Rendered images with source text:
━━━━━━━━━━━━━━━━━━━━

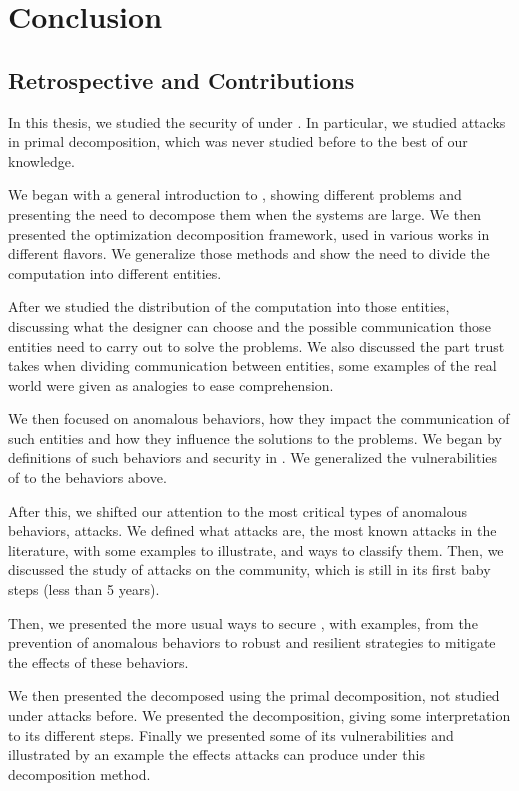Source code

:\documentclass[../main.tex]{subfiles}
\begin{document}
\chapter{Conclusion}\label{sec:conclusion}

\section{Retrospective and Contributions}
\label{sec:retr-contr}
In this thesis, we studied the security of \cps{} under \dmpc{}.
In particular, we studied attacks in primal decomposition, which was never studied before to the best of our knowledge.

We began with a general introduction to \mpc{}, showing different \mpc{} problems and presenting the need to decompose them when the systems are large.
We then presented the optimization decomposition framework, used in various works in different flavors.
We generalize those methods and show the need to divide the computation into different entities.

After we studied the distribution of the computation into those entities, discussing what the designer can choose and the possible communication those entities need to carry out to solve the problems.
We also discussed the part trust takes when dividing communication between entities, some examples of the real world were given as analogies to ease comprehension.

We then focused on anomalous behaviors, how they impact the communication of such entities and how they influence the solutions to the problems.
We began by definitions of such behaviors and security in \cps{}.
We generalized the vulnerabilities of \cps{} to the behaviors above.

After this, we shifted our attention to the most critical types of anomalous behaviors, attacks.
We defined what attacks are, the most known attacks in the literature, with some examples to illustrate, and ways to classify them.
Then, we discussed the study of attacks on the \dmpc{} community, which is still
in its first baby steps (less than 5 years).

Then, we presented the more usual ways to secure \cps{}, with examples, from the prevention of anomalous behaviors to robust and resilient strategies to mitigate the effects of these behaviors.

We then presented the \mpc{} decomposed using the primal decomposition, not studied under attacks before.
We presented the decomposition, giving some interpretation to its different steps.
Finally we presented some of its vulnerabilities and illustrated by an example the effects attacks can produce under this decomposition method.
\end{document}
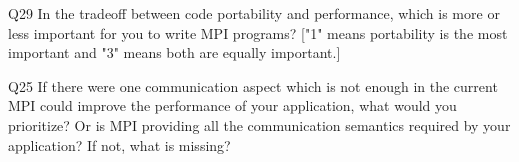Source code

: \begin{description}%
\item{Q29} In the tradeoff between code portability and performance, which is more or less important for you to write MPI programs? ["1" means portability is the most important and "3" means both are equally important.]%
\item{Q25} If there were one communication aspect which is not enough in the current MPI could improve the performance of your application, what would you prioritize? Or is MPI providing all the communication semantics required by your application? If not, what is missing?%
\end{description}%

━━━━━━━━━━━━━━━━━━━━

Among the lines above, which hold the word "security"? Report each one.

In this thesis, we studied the security of \cps{} under \dmpc{}.
We began by definitions of such behaviors and security in \cps{}.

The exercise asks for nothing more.